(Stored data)
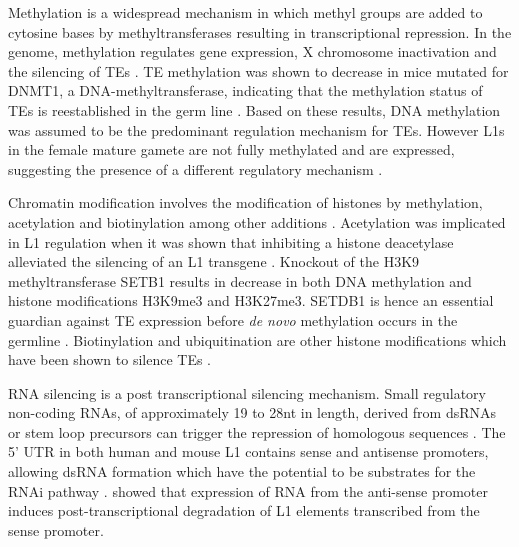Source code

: \documentclass[12pt]{article}
\begin{document}
			
			Methylation is a widespread mechanism in which methyl groups are added to cytosine bases by methyltransferases resulting in transcriptional repression.
			In the genome, methylation regulates gene expression, X chromosome inactivation and the silencing of TEs \citep{EnLi14}.
			TE methylation was shown to decrease in mice mutated for DNMT1, a DNA-methyltransferase, indicating that the methylation status of TEs is reestablished in the germ line \citep{Walsh98, Okano99, Bourchis04, Liu14}.
			Based on these results, DNA methylation was assumed to be the predominant regulation mechanism for TEs.
			However L1s in the female mature gamete are not fully methylated and are expressed, suggesting the presence of a different regulatory mechanism \citep{Peaston04}.	
			
			Chromatin modification involves the modification of histones by methylation, acetylation and biotinylation among other additions \citep{Eichten14}.
			Acetylation was implicated in L1 regulation when it was shown that inhibiting a histone deacetylase alleviated the silencing of an L1 transgene \citep{Garcia-Perez10}.
			Knockout of the H3K9 methyltransferase SETB1 results in decrease in both DNA methylation and histone modifications H3K9me3 and H3K27me3. 
			SETDB1 is hence an essential guardian against TE expression before \textit{de novo} methylation occurs in the germline \citep{Liu14}.
			Biotinylation and ubiquitination are other histone modifications which have been shown to silence TEs \citep{Sridhar07,Chew08,Zempleni09}. 

			RNA silencing is a post transcriptional silencing mechanism.
			Small regulatory non-coding RNAs, of approximately 19 to 28nt in length, derived from dsRNAs or stem loop precursors can trigger the repression of homologous sequences \citep{Obbard09}.
			The 5' UTR in both human and mouse L1 contains sense and antisense promoters, allowing dsRNA formation which have the potential to be substrates for the RNAi pathway \citep{Matlik06,JingfengLi14}.
			\citet{Yang06} showed that expression of RNA from the anti-sense promoter induces post-transcriptional degradation of L1 elements transcribed from the sense promoter.
			
\end{document}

> _Aim of the task_: Copy, from the data above, every line where the word "have" appears.

> _Solution to this exercise_:
			Biotinylation and ubiquitination are other histone modifications which have been shown to silence TEs \citep{Sridhar07,Chew08,Zempleni09}. 
			The 5' UTR in both human and mouse L1 contains sense and antisense promoters, allowing dsRNA formation which have the potential to be substrates for the RNAi pathway \citep{Matlik06,JingfengLi14}.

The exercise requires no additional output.